Trump told reporters Thursday that he heard Harris was not eligible for the presidency.
“I heard it today that she doesn’t meet the requirements,” he said of Harris.
“I have no idea if that’s right,” Trump added. “I would have thought, I would have assumed, that the Democrats would have checked that out before she gets chosen to run for vice president.”
The president appeared to be referring to a Newsweek op-ed published by John Eastman, a Chapman University law professor who ran for the California attorney general seat that Harris won.
Eastman wrote:
“Before we so cavalierly accept Senator Harris’ eligibility for the office of vice president, we should ask her a few questions about the status of her parents at the time of her birth.”
Harris was born in Oakland, Calif., to parents from India and Jamaica who came to the United States to study at the University of California at Berkeley. Part of Eastman’s column argues that the citizenship status of Harris’s parents determines whether she is a “natural born citizen” of America. But most constitutional law professors conclude Harris is a natural-born citizen given that she was born in California.
It’s worth noting that Eastman, a Republican, previously wrote that Sen. Ted Cruz, R-Texas, was eligible to be president despite the lawmaker’s birth in Canada. Critics of Eastman have concluded that the professor’s take on the respective candidates’ eligibility is shaped by not only his political bias but also racism.
Columnists from many news organizations were bold in their pushback of Trump and the climate he created. Karen Tumulty wrote in The Washington Post:
“For those of us in the media, a dilemma arises in dealing with deplorable and racist tactics such as these. Do we ignore them or call them out for what they are? Trump’s demands for Obama’s birth certificate were nonsense, but polls showed that about a quarter of Americans – and nearly half of Republicans – believed the lie that Obama was not born in the United States.”
It appears that the media took the latter approach.

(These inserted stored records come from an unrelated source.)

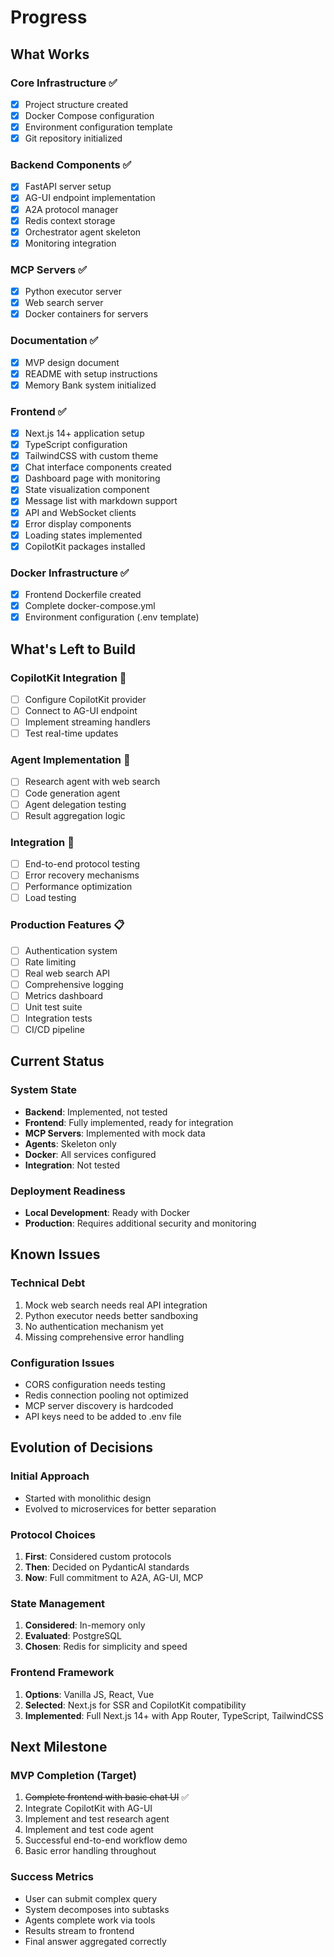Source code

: # Progress

## What Works

### Core Infrastructure ✅
- [x] Project structure created
- [x] Docker Compose configuration
- [x] Environment configuration template
- [x] Git repository initialized

### Backend Components ✅
- [x] FastAPI server setup
- [x] AG-UI endpoint implementation
- [x] A2A protocol manager
- [x] Redis context storage
- [x] Orchestrator agent skeleton
- [x] Monitoring integration

### MCP Servers ✅
- [x] Python executor server
- [x] Web search server
- [x] Docker containers for servers

### Documentation ✅
- [x] MVP design document
- [x] README with setup instructions
- [x] Memory Bank system initialized

### Frontend ✅
- [x] Next.js 14+ application setup
- [x] TypeScript configuration
- [x] TailwindCSS with custom theme
- [x] Chat interface components created
- [x] Dashboard page with monitoring
- [x] State visualization component
- [x] Message list with markdown support
- [x] API and WebSocket clients
- [x] Error display components
- [x] Loading states implemented
- [x] CopilotKit packages installed

### Docker Infrastructure ✅
- [x] Frontend Dockerfile created
- [x] Complete docker-compose.yml
- [x] Environment configuration (.env template)

## What's Left to Build

### CopilotKit Integration 🚧
- [ ] Configure CopilotKit provider
- [ ] Connect to AG-UI endpoint
- [ ] Implement streaming handlers
- [ ] Test real-time updates

### Agent Implementation 🚧
- [ ] Research agent with web search
- [ ] Code generation agent
- [ ] Agent delegation testing
- [ ] Result aggregation logic

### Integration 🚧
- [ ] End-to-end protocol testing
- [ ] Error recovery mechanisms
- [ ] Performance optimization
- [ ] Load testing

### Production Features 📋
- [ ] Authentication system
- [ ] Rate limiting
- [ ] Real web search API
- [ ] Comprehensive logging
- [ ] Metrics dashboard
- [ ] Unit test suite
- [ ] Integration tests
- [ ] CI/CD pipeline

## Current Status

### System State
- **Backend**: Implemented, not tested
- **Frontend**: Fully implemented, ready for integration
- **MCP Servers**: Implemented with mock data
- **Agents**: Skeleton only
- **Docker**: All services configured
- **Integration**: Not tested

### Deployment Readiness
- **Local Development**: Ready with Docker
- **Production**: Requires additional security and monitoring

## Known Issues

### Technical Debt
1. Mock web search needs real API integration
2. Python executor needs better sandboxing
3. No authentication mechanism yet
4. Missing comprehensive error handling

### Configuration Issues
- CORS configuration needs testing
- Redis connection pooling not optimized
- MCP server discovery is hardcoded
- API keys need to be added to .env file

## Evolution of Decisions

### Initial Approach
- Started with monolithic design
- Evolved to microservices for better separation

### Protocol Choices
1. **First**: Considered custom protocols
2. **Then**: Decided on PydanticAI standards
3. **Now**: Full commitment to A2A, AG-UI, MCP

### State Management
1. **Considered**: In-memory only
2. **Evaluated**: PostgreSQL
3. **Chosen**: Redis for simplicity and speed

### Frontend Framework
1. **Options**: Vanilla JS, React, Vue
2. **Selected**: Next.js for SSR and CopilotKit compatibility
3. **Implemented**: Full Next.js 14+ with App Router, TypeScript, TailwindCSS

## Next Milestone

### MVP Completion (Target)
1. ~~Complete frontend with basic chat UI~~ ✅
2. Integrate CopilotKit with AG-UI
3. Implement and test research agent
4. Implement and test code agent
5. Successful end-to-end workflow demo
6. Basic error handling throughout

### Success Metrics
- User can submit complex query
- System decomposes into subtasks
- Agents complete work via tools
- Results stream to frontend
- Final answer aggregated correctly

In its lead story, The Post reported:
“President Trump, in an echo of his false birtherism claims against President Barack Obama, said questions raised by one of his campaign advisers about the eligibility of Sen. Kamala D. Harris (D-Calif.) to run for vice president were ‘very serious.’
“Harris was born in Oakland, Calif., and is, by the laws of the Constitution, a U.S. citizen.”

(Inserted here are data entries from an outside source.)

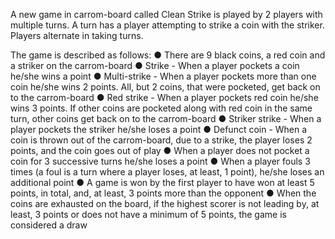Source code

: A new game in carrom-board called ​Clean Strike is played by 2 players with multiple ​turn​s. 
A turn has a player attempting to strike a coin with the striker. Players alternate in taking turns. 

The game is described as follows:
● There are 9 black coins, a red coin and a striker on the carrom-board
● Strike​ - When a player pockets a coin he/she wins a point
● Multi-strike - When a player pockets more than one coin he/she wins 2 points. All, but 2 coins, that were pocketed, get back on to the carrom-board
● Red strike - When a player pockets red coin he/she wins 3 points. If other coins are pocketed along with red coin in the same turn, 
    other coins get back on to the carrom-board
● Striker strike​ - When a player pockets the striker he/she loses a point
● Defunct coin - When a coin is thrown out of the carrom-board, due to a strike, the player
    loses 2 points, and the coin goes out of play
● When a player does not pocket a coin for 3 successive turns he/she loses a point
● When a player ​fouls 3 times (a ​foul is a turn where a player loses, at least, 1 point),
    he/she loses an additional point
● A ​game is won by the first player to have won at least 5 points, in total, and, at least, 3
    points more than the opponent
● When the coins are exhausted on the board, if the highest scorer is not leading by, at
    least, 3 points or does not have a minimum of 5 points, the game is considered a draw
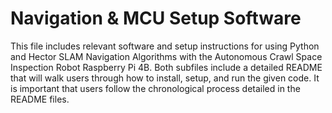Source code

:# Navigation & MCU Setup Software 

This file includes relevant software and setup instructions for using Python and Hector SLAM Navigation Algorithms with the Autonomous Crawl Space Inspection Robot Raspberry Pi 4B. Both subfiles include a detailed README that will walk users through how to install, setup, and run the given code. It is important that users follow the chronological process detailed in the README files.   
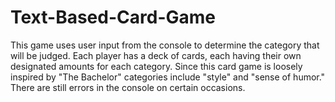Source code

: # Text-Based-Card-Game
This game uses user input from the console to determine the category that will be judged. Each player has a deck of cards, each having their own designated amounts for each category. Since this card game is loosely inspired by "The Bachelor" categories include "style" and "sense of humor." There are still errors in the console on certain occasions.
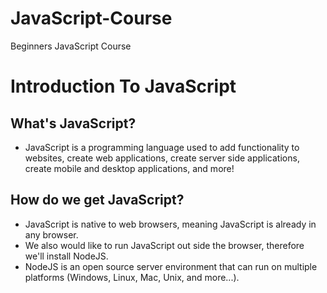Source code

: # JavaScript-Course
Beginners JavaScript Course



# Introduction To JavaScript

## What's JavaScript?

- JavaScript is a programming language used to add functionality to websites, create web applications, create server side applications, create mobile and desktop applications, and more!

## How do we get JavaScript?

- JavaScript is native to web browsers, meaning JavaScript is already in any browser. 
- We also would like to run JavaScript out side the browser, therefore we'll install NodeJS.
- NodeJS is an open source server environment that can run on multiple platforms (Windows, Linux, Mac, Unix, and more...).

While some outlets referred to birtherism as a theory instead of a lie because it is a conspiracy theory, the direct approach appeared to be consistent with a political climate in which a national reckoning has led to an examining of how the media has covered issues of race in America. In addition to changing policies on whether the identities “Black” and “White” are capitalized, some news organizations are examining whether they allowed blatantly racist ideas to go unchecked and entertained them as legitimate ideas.

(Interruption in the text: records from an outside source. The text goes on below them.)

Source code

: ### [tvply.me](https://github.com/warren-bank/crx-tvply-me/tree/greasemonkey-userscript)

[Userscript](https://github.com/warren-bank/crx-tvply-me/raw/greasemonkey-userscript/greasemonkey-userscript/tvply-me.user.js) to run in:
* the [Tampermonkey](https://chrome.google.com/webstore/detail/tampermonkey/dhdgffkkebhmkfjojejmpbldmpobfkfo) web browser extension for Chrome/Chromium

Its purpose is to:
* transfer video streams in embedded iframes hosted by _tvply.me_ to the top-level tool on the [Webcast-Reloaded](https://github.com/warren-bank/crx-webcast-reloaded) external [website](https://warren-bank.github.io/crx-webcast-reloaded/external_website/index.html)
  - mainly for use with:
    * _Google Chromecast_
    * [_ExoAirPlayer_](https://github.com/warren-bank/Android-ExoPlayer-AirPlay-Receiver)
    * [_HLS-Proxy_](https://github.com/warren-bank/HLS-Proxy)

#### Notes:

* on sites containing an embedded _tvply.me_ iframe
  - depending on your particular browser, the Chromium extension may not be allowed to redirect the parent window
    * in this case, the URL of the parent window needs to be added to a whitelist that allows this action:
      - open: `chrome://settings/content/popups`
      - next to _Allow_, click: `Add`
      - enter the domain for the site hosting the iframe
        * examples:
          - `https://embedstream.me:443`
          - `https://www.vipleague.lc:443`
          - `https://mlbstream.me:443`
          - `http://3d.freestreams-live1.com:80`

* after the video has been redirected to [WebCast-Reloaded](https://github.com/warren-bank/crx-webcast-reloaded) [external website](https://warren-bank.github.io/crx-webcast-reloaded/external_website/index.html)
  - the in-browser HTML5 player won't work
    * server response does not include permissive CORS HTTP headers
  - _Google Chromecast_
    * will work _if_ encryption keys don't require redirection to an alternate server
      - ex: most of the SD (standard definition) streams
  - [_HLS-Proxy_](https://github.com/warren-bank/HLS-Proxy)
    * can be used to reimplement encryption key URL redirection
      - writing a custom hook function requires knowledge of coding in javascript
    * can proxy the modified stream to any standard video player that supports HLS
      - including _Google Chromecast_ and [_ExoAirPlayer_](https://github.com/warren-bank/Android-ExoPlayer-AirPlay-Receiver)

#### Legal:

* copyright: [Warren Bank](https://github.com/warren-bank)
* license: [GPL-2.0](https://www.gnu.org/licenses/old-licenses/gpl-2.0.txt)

In short, the answer is yes. And one could argue that Trump’s ascendancy to the White House is proof of that, given how frequently he promoted birtherism ideas on Fox News before seeking the White House.
The outcome of the 2020 election is still months away. But what appears clear is that any suggestion that a person born in the United States to two parents of color is ineligible to lead this country will not be handled with kid gloves. It will instead be treated as the discriminatory worldview seeking to keep power in only a few people’s hands that it is.